In any case, the first thing I read was the Letter from the Editor, on the second page.  I read it aloud to Hank, puncuated by lots of “YEAH! See? And people say we don’t have weather… grumble grumble.”

Of all the clichés applied to Los Angeles—and I do think we’re hit with more than most cities—the claim that we have “no weather” strikes me as the most risible. What people mean, of course, is that because we don’t experience great fluctuations in climate, L.A.’s seasons are indistinguishable, our falls blurring into our winters, our springs into our summers. It’s true that compared with much of the country, our seasons are subtler. L.A. autumns are not marked by leaves dropping to the ground; L.A. winters are not defined by snow and ice. But to say we have no seasons is wrong. We have jacarandas bursting out purple in May and June, their blossoms, sticky and electric, blanketing the ground. In early summer we have fog—which for some reason Angelenos refer to as “the marine layer,” stripping it of all Sherlock Holmes romance. The fog wraps around coastal neighborhoods and then drifts eastward, sometimes getting trapped in the valleys before burning off. Driving along the 134 toward Pasadena on certain mornings, you can find yourself floating above the fog as it envelops Eagle Rock. For a moment, you can trick yourself into thinking it’s cloud cover and you’re at 10,000 feet. Journalist Carey McWilliams, in his essential account of Los Angeles, Southern California: An Island on the Land, describes the “false spring” of December, when roses and camellias erupt in color and the air takes on a crisp clarity. December is the necessary pause before the storms of January, February, and March, when the rains can come down in buckets, causing mud slides and flash floods. This is the season nobody talks about—neither the boosters nor the outsiders—because it doesn’t conform to the popular idea of Los Angeles.

Then there are the Santa Anas, the weather phenomenon most associated with the city. Raymond Chandler’s famous “Red Wind,” the Santa Anas embody all that is dark and uncontrollable and isolating about L.A. Coming off the desert, they are hot and eerie, turning paradise upside down. Until I read “The Burning Wind,” senior editor Dave Gardetta’s piece in this issue, I would have told you that Santa Ana season extends from October to March. But like much of what we thought we knew about the Santa Anas, this is wrong.
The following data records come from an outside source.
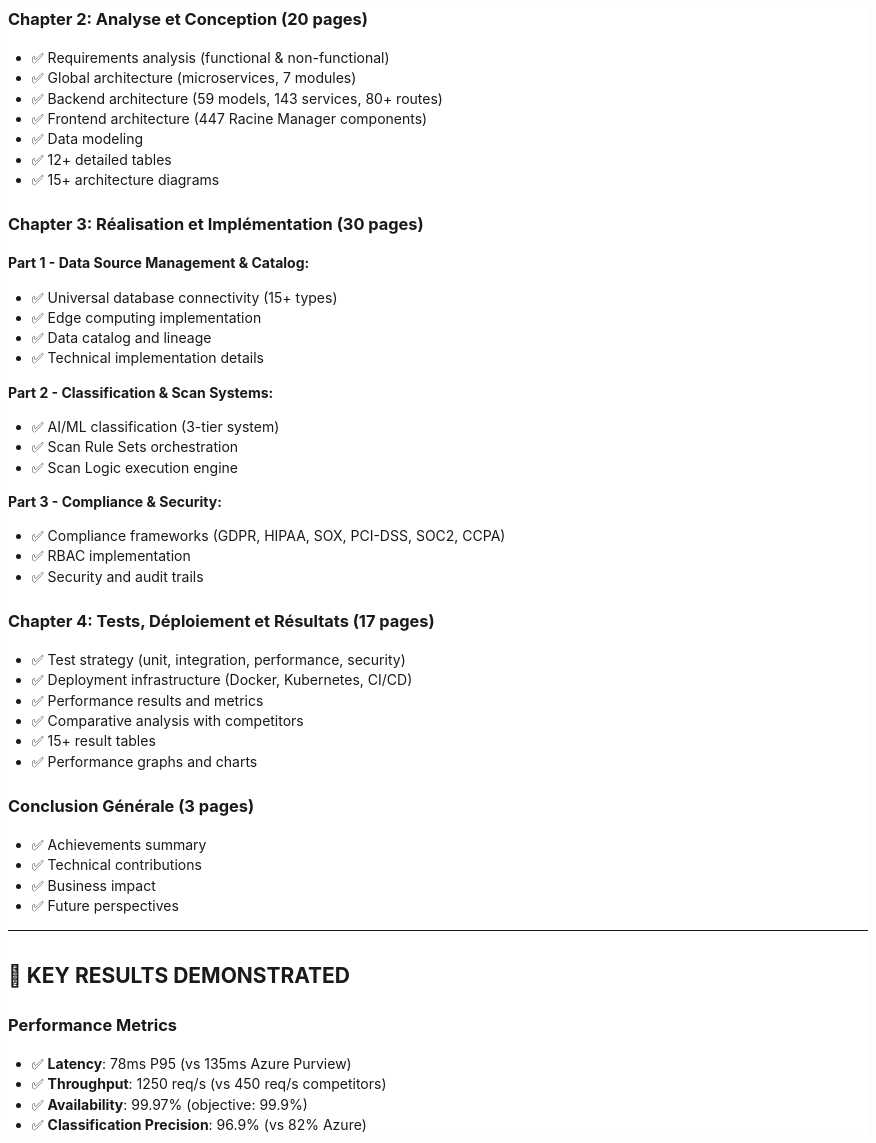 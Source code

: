 ### **Chapter 2: Analyse et Conception (20 pages)**
- ✅ Requirements analysis (functional & non-functional)
- ✅ Global architecture (microservices, 7 modules)
- ✅ Backend architecture (59 models, 143 services, 80+ routes)
- ✅ Frontend architecture (447 Racine Manager components)
- ✅ Data modeling
- ✅ 12+ detailed tables
- ✅ 15+ architecture diagrams

### **Chapter 3: Réalisation et Implémentation (30 pages)**
**Part 1 - Data Source Management & Catalog:**
- ✅ Universal database connectivity (15+ types)
- ✅ Edge computing implementation
- ✅ Data catalog and lineage
- ✅ Technical implementation details

**Part 2 - Classification & Scan Systems:**
- ✅ AI/ML classification (3-tier system)
- ✅ Scan Rule Sets orchestration
- ✅ Scan Logic execution engine

**Part 3 - Compliance & Security:**
- ✅ Compliance frameworks (GDPR, HIPAA, SOX, PCI-DSS, SOC2, CCPA)
- ✅ RBAC implementation
- ✅ Security and audit trails

### **Chapter 4: Tests, Déploiement et Résultats (17 pages)**
- ✅ Test strategy (unit, integration, performance, security)
- ✅ Deployment infrastructure (Docker, Kubernetes, CI/CD)
- ✅ Performance results and metrics
- ✅ Comparative analysis with competitors
- ✅ 15+ result tables
- ✅ Performance graphs and charts

### **Conclusion Générale (3 pages)**
- ✅ Achievements summary
- ✅ Technical contributions
- ✅ Business impact
- ✅ Future perspectives

---

## 🎯 KEY RESULTS DEMONSTRATED

### **Performance Metrics**
- ✅ **Latency**: 78ms P95 (vs 135ms Azure Purview)
- ✅ **Throughput**: 1250 req/s (vs 450 req/s competitors)
- ✅ **Availability**: 99.97% (objective: 99.9%)
- ✅ **Classification Precision**: 96.9% (vs 82% Azure)
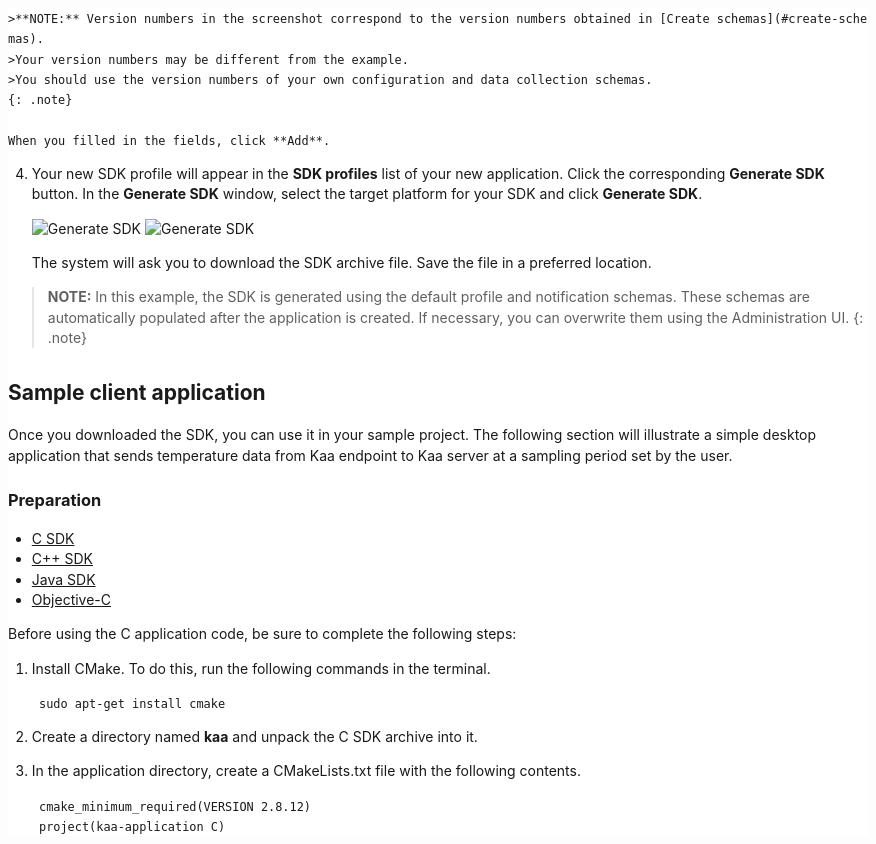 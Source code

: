 	>**NOTE:** Version numbers in the screenshot correspond to the version numbers obtained in [Create schemas](#create-schemas).
	>Your version numbers may be different from the example.
	>You should use the version numbers of your own configuration and data collection schemas.
	{: .note}

	When you filled in the fields, click **Add**.

4. Your new SDK profile will appear in the **SDK profiles** list of your new application.
Click the corresponding **Generate SDK** button.
In the **Generate SDK** window, select the target platform for your SDK and click **Generate SDK**.

	![Generate SDK](attach/generate_configured_sdk.png)
	![Generate SDK](attach/select_target_platform.png)

	The system will ask you to download the SDK archive file.
	Save the file in a preferred location.

>**NOTE:** In this example, the SDK is generated using the default profile and notification schemas.
>These schemas are automatically populated after the application is created.
>If necessary, you can overwrite them using the Administration UI.
{: .note}

## Sample client application

Once you downloaded the SDK, you can use it in your sample project.
The following section will illustrate a simple desktop application that sends temperature data from Kaa endpoint to Kaa server at a sampling period set by the user.

### Preparation

<ul class="nav nav-tabs">
  <li class="active"><a data-toggle="tab" href="#prep-c">C SDK</a></li>
  <li><a data-toggle="tab" href="#prep-cpp">C++ SDK</a></li>
  <li><a data-toggle="tab" href="#prep-java">Java SDK</a></li>
  <li><a data-toggle="tab" href="#prep-obj-c">Objective-C</a></li>
</ul>

<div class="tab-content">

<div id="prep-c" class="tab-pane fade in active" markdown="1" >

Before using the C application code, be sure to complete the following steps:

1. Install CMake.
To do this, run the following commands in the terminal.

		sudo apt-get install cmake
		
2. Create a directory named **kaa** and unpack the C SDK archive into it.

3. In the application directory, create a CMakeLists.txt file with the following contents.

		cmake_minimum_required(VERSION 2.8.12)
		project(kaa-application C)
		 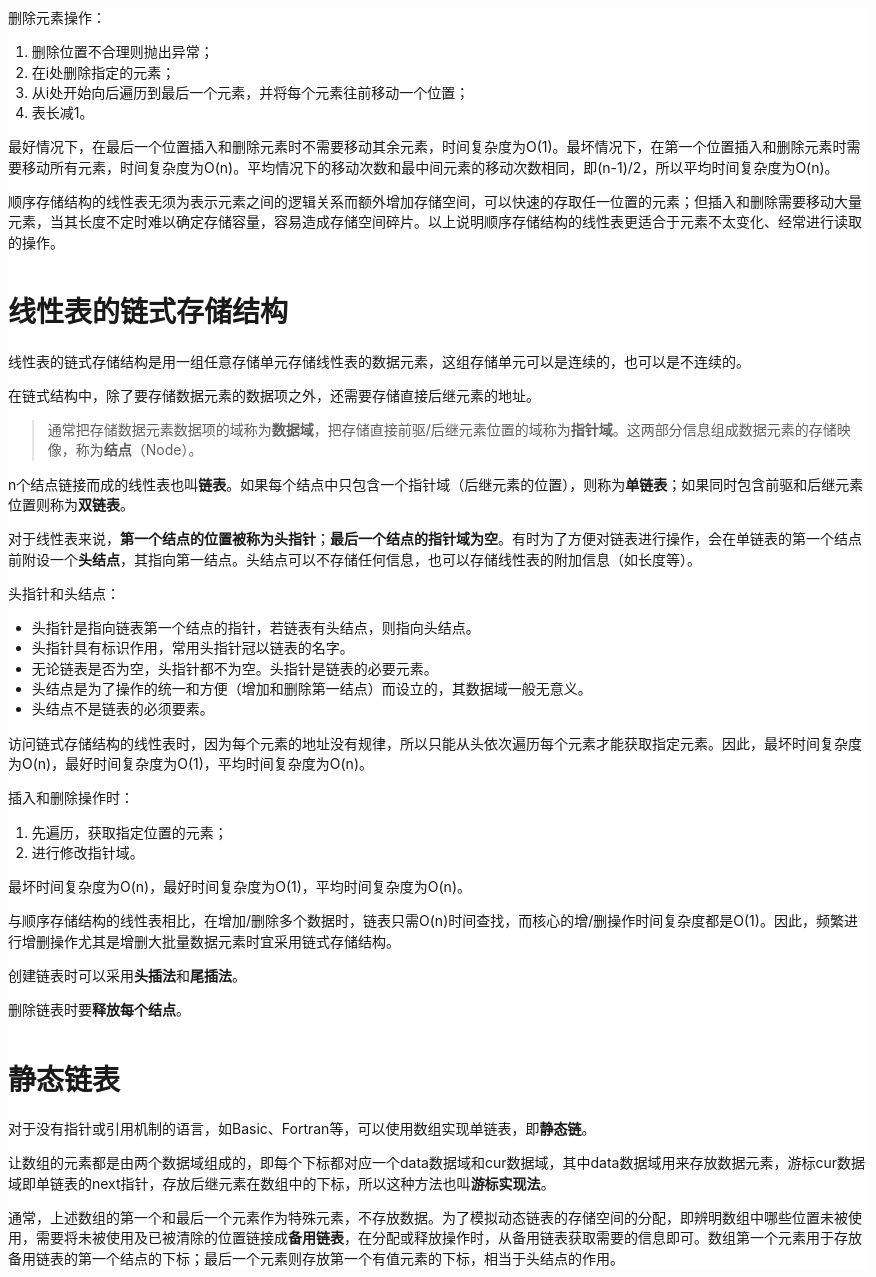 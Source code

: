 删除元素操作：

1. 删除位置不合理则抛出异常；
2. 在i处删除指定的元素；
3. 从i处开始向后遍历到最后一个元素，并将每个元素往前移动一个位置；
4. 表长减1。

最好情况下，在最后一个位置插入和删除元素时不需要移动其余元素，时间复杂度为O(1)。最坏情况下，在第一个位置插入和删除元素时需要移动所有元素，时间复杂度为O(n)。平均情况下的移动次数和最中间元素的移动次数相同，即(n-1)/2，所以平均时间复杂度为O(n)。

顺序存储结构的线性表无须为表示元素之间的逻辑关系而额外增加存储空间，可以快速的存取任一位置的元素；但插入和删除需要移动大量元素，当其长度不定时难以确定存储容量，容易造成存储空间碎片。以上说明顺序存储结构的线性表更适合于元素不太变化、经常进行读取的操作。

# 线性表的链式存储结构

线性表的链式存储结构是用一组任意存储单元存储线性表的数据元素，这组存储单元可以是连续的，也可以是不连续的。

在链式结构中，除了要存储数据元素的数据项之外，还需要存储直接后继元素的地址。

> 通常把存储数据元素数据项的域称为**数据域**，把存储直接前驱/后继元素位置的域称为**指针域**。这两部分信息组成数据元素的存储映像，称为**结点**（Node）。

n个结点链接而成的线性表也叫**链表**。如果每个结点中只包含一个指针域（后继元素的位置），则称为**单链表**；如果同时包含前驱和后继元素位置则称为**双链表**。

对于线性表来说，**第一个结点的位置被称为头指针**；**最后一个结点的指针域为空**。有时为了方便对链表进行操作，会在单链表的第一个结点前附设一个**头结点**，其指向第一结点。头结点可以不存储任何信息，也可以存储线性表的附加信息（如长度等）。

头指针和头结点：

- 头指针是指向链表第一个结点的指针，若链表有头结点，则指向头结点。
- 头指针具有标识作用，常用头指针冠以链表的名字。
- 无论链表是否为空，头指针都不为空。头指针是链表的必要元素。
- 头结点是为了操作的统一和方便（增加和删除第一结点）而设立的，其数据域一般无意义。
- 头结点不是链表的必须要素。

访问链式存储结构的线性表时，因为每个元素的地址没有规律，所以只能从头依次遍历每个元素才能获取指定元素。因此，最坏时间复杂度为O(n)，最好时间复杂度为O(1)，平均时间复杂度为O(n)。

插入和删除操作时：

1. 先遍历，获取指定位置的元素；
2. 进行修改指针域。

最坏时间复杂度为O(n)，最好时间复杂度为O(1)，平均时间复杂度为O(n)。

与顺序存储结构的线性表相比，在增加/删除多个数据时，链表只需O(n)时间查找，而核心的增/删操作时间复杂度都是O(1)。因此，频繁进行增删操作尤其是增删大批量数据元素时宜采用链式存储结构。

创建链表时可以采用**头插法**和**尾插法**。

删除链表时要**释放每个结点**。

# 静态链表

对于没有指针或引用机制的语言，如Basic、Fortran等，可以使用数组实现单链表，即**静态链**。

让数组的元素都是由两个数据域组成的，即每个下标都对应一个data数据域和cur数据域，其中data数据域用来存放数据元素，游标cur数据域即单链表的next指针，存放后继元素在数组中的下标，所以这种方法也叫**游标实现法**。

通常，上述数组的第一个和最后一个元素作为特殊元素，不存放数据。为了模拟动态链表的存储空间的分配，即辨明数组中哪些位置未被使用，需要将未被使用及已被清除的位置链接成**备用链表**，在分配或释放操作时，从备用链表获取需要的信息即可。数组第一个元素用于存放备用链表的第一个结点的下标；最后一个元素则存放第一个有值元素的下标，相当于头结点的作用。
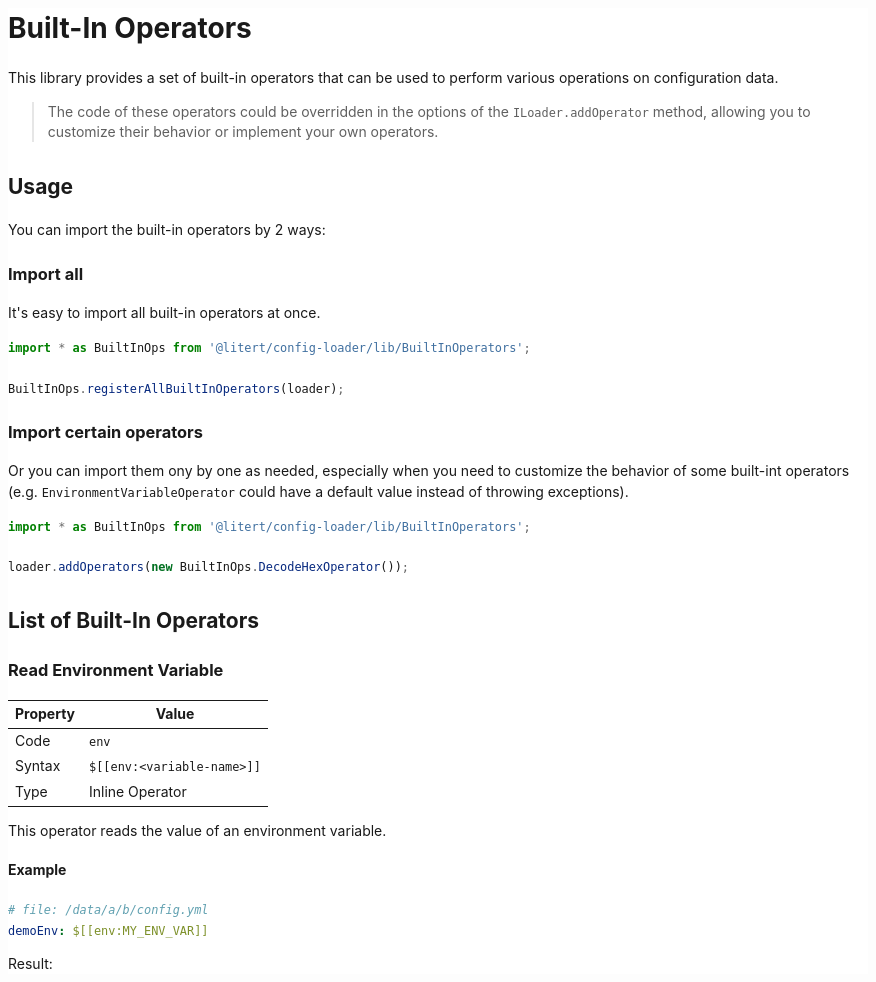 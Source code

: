 # Built-In Operators

This library provides a set of built-in operators that can be used to perform various operations on configuration data.

> The code of these operators could be overridden in the options of the `ILoader.addOperator` method, allowing you to customize their behavior or implement your own operators.

## Usage

You can import the built-in operators by 2 ways:

### Import all

It's easy to import all built-in operators at once.

```ts
import * as BuiltInOps from '@litert/config-loader/lib/BuiltInOperators';

BuiltInOps.registerAllBuiltInOperators(loader);
```

### Import certain operators

Or you can import them ony by one as needed, especially when you need to customize the behavior of some built-int operators (e.g. `EnvironmentVariableOperator` could have a default value instead of throwing exceptions).

```ts
import * as BuiltInOps from '@litert/config-loader/lib/BuiltInOperators';

loader.addOperators(new BuiltInOps.DecodeHexOperator());
```

## List of Built-In Operators

### Read Environment Variable

| Property | Value |
| -------- | ----- |
| Code     | `env` |
| Syntax   | `$[[env:<variable-name>]]` |
| Type     | Inline Operator |

This operator reads the value of an environment variable.

#### Example

```yml
# file: /data/a/b/config.yml
demoEnv: $[[env:MY_ENV_VAR]]
```
Result:
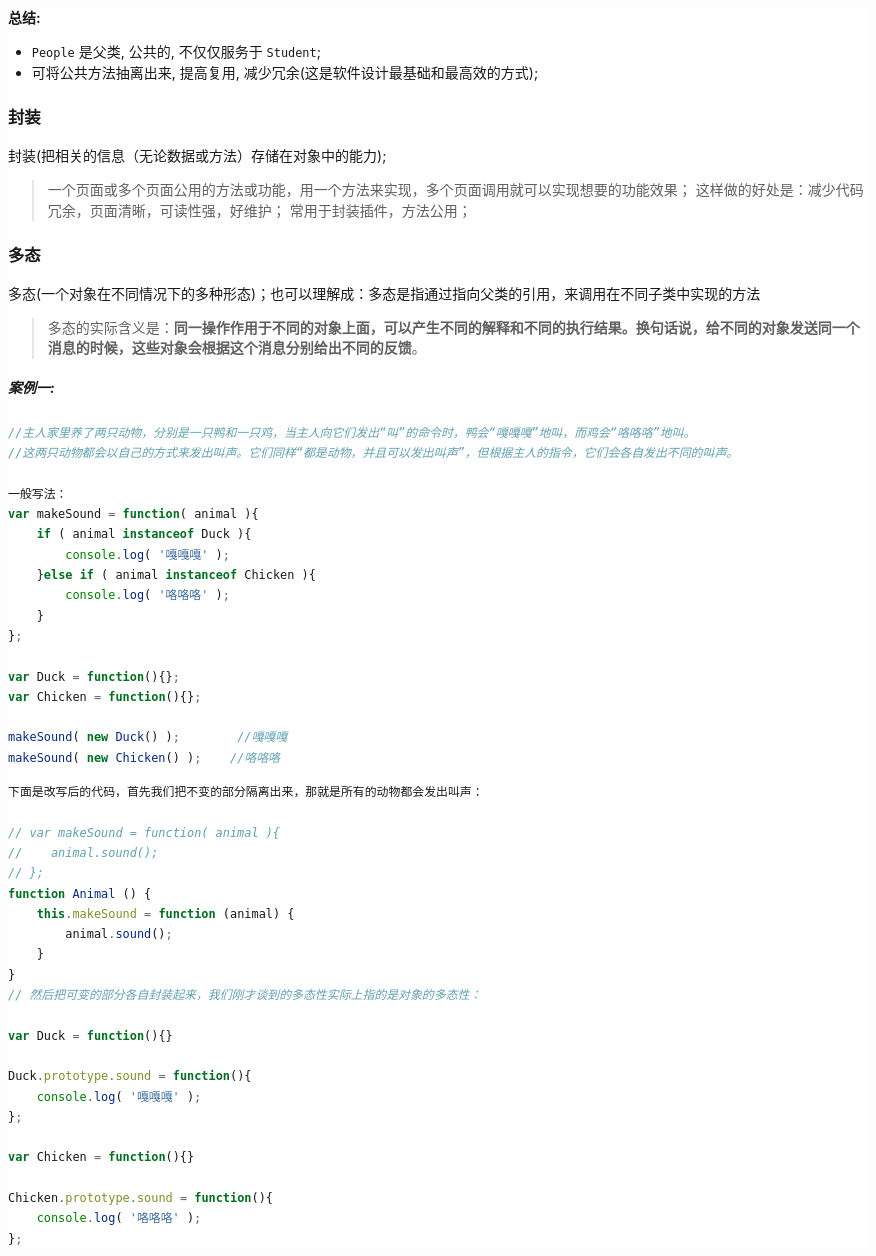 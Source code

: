 **总结:**

- `People` 是父类, 公共的, 不仅仅服务于 `Student`;
- 可将公共方法抽离出来, 提高复用, 减少冗余(这是软件设计最基础和最高效的方式);

### 封装

封装(把相关的信息（无论数据或方法）存储在对象中的能力);

> 一个页面或多个页面公用的方法或功能，用一个方法来实现，多个页面调用就可以实现想要的功能效果；
> 这样做的好处是：减少代码冗余，页面清晰，可读性强，好维护；
> 常用于封装插件，方法公用；

### 多态

多态(一个对象在不同情况下的多种形态)；也可以理解成：多态是指通过指向父类的引用，来调用在不同子类中实现的方法

> 多态的实际含义是：**同一操作作用于不同的对象上面，可以产生不同的解释和不同的执行结果。换句话说，给不同的对象发送同一个消息的时候，这些对象会根据这个消息分别给出不同的反馈**。

##### 案例一:

```JavaScript
//主人家里养了两只动物，分别是一只鸭和一只鸡，当主人向它们发出“叫”的命令时，鸭会“嘎嘎嘎”地叫，而鸡会“咯咯咯”地叫。
//这两只动物都会以自己的方式来发出叫声。它们同样“都是动物，并且可以发出叫声”，但根据主人的指令，它们会各自发出不同的叫声。

一般写法：
var makeSound = function( animal ){
    if ( animal instanceof Duck ){
        console.log( '嘎嘎嘎' );
    }else if ( animal instanceof Chicken ){
        console.log( '咯咯咯' );
    }
};

var Duck = function(){};
var Chicken = function(){};

makeSound( new Duck() );        //嘎嘎嘎
makeSound( new Chicken() );    //咯咯咯

```

```JavaScript
下面是改写后的代码，首先我们把不变的部分隔离出来，那就是所有的动物都会发出叫声：

// var makeSound = function( animal ){
//    animal.sound();
// };
function Animal () {
    this.makeSound = function (animal) {
        animal.sound();
    }
}
// 然后把可变的部分各自封装起来，我们刚才谈到的多态性实际上指的是对象的多态性：

var Duck = function(){}

Duck.prototype.sound = function(){
    console.log( '嘎嘎嘎' );
};

var Chicken = function(){}

Chicken.prototype.sound = function(){
    console.log( '咯咯咯' );
};

```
To Dave’s surprise, for a weather event that everyone in L.A. can recognize, meteorologists have no agreed-on definition of a Santa Ana. Yes, the winds generally run from fall to spring, but there’s mounting evidence that they are starting to occur year-round. What we do know is that the Santa Anas are synonymous with wildfires—that scorching winds and dry hillsides are an apocalyptic combination. We also know that the Santa Anas are a principal reason why climate patterns in the Los Angeles basin are so unpredictable, which may explain why we have—in the view of meteorologists—one of the most varied climates on Earth. No weather, indeed.

(From Los Angeles Magazine, Nov 2008)

So, go ahead. Tell me again that we don’t have weather here.